> **EXERCISE OBJECTIVE**
Return the lines beginning at the one that contains "FOR NEXT SESSION" and continuing to the end of the entries, including both ends, exactly as written and nothing else.

> **GIVEN ENTRIES**
_ _ _ _ _

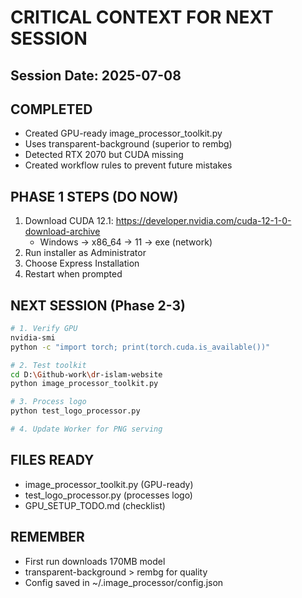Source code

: # CRITICAL CONTEXT FOR NEXT SESSION

## Session Date: 2025-07-08

## COMPLETED
- Created GPU-ready image_processor_toolkit.py
- Uses transparent-background (superior to rembg) 
- Detected RTX 2070 but CUDA missing
- Created workflow rules to prevent future mistakes

## PHASE 1 STEPS (DO NOW)
1. Download CUDA 12.1: https://developer.nvidia.com/cuda-12-1-0-download-archive
   - Windows → x86_64 → 11 → exe (network)
2. Run installer as Administrator
3. Choose Express Installation
4. Restart when prompted

## NEXT SESSION (Phase 2-3)
```bash
# 1. Verify GPU
nvidia-smi
python -c "import torch; print(torch.cuda.is_available())"

# 2. Test toolkit
cd D:\Github-work\dr-islam-website
python image_processor_toolkit.py

# 3. Process logo
python test_logo_processor.py

# 4. Update Worker for PNG serving
```

## FILES READY
- image_processor_toolkit.py (GPU-ready)
- test_logo_processor.py (processes logo)
- GPU_SETUP_TODO.md (checklist)

## REMEMBER
- First run downloads 170MB model
- transparent-background > rembg for quality
- Config saved in ~/.image_processor/config.json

_ _ _ _ _

> **PROBLEM SOLUTION**
: # CRITICAL CONTEXT FOR NEXT SESSION

## Session Date: 2025-07-08

## COMPLETED
- Created GPU-ready image_processor_toolkit.py
- Uses transparent-background (superior to rembg) 
- Detected RTX 2070 but CUDA missing
- Created workflow rules to prevent future mistakes

## PHASE 1 STEPS (DO NOW)
1. Download CUDA 12.1: https://developer.nvidia.com/cuda-12-1-0-download-archive
   - Windows → x86_64 → 11 → exe (network)
2. Run installer as Administrator
3. Choose Express Installation
4. Restart when prompted

## NEXT SESSION (Phase 2-3)
```bash
# 1. Verify GPU
nvidia-smi
python -c "import torch; print(torch.cuda.is_available())"

# 2. Test toolkit
cd D:\Github-work\dr-islam-website
python image_processor_toolkit.py

# 3. Process logo
python test_logo_processor.py

# 4. Update Worker for PNG serving
```

## FILES READY
- image_processor_toolkit.py (GPU-ready)
- test_logo_processor.py (processes logo)
- GPU_SETUP_TODO.md (checklist)

## REMEMBER
- First run downloads 170MB model
- transparent-background > rembg for quality
- Config saved in ~/.image_processor/config.json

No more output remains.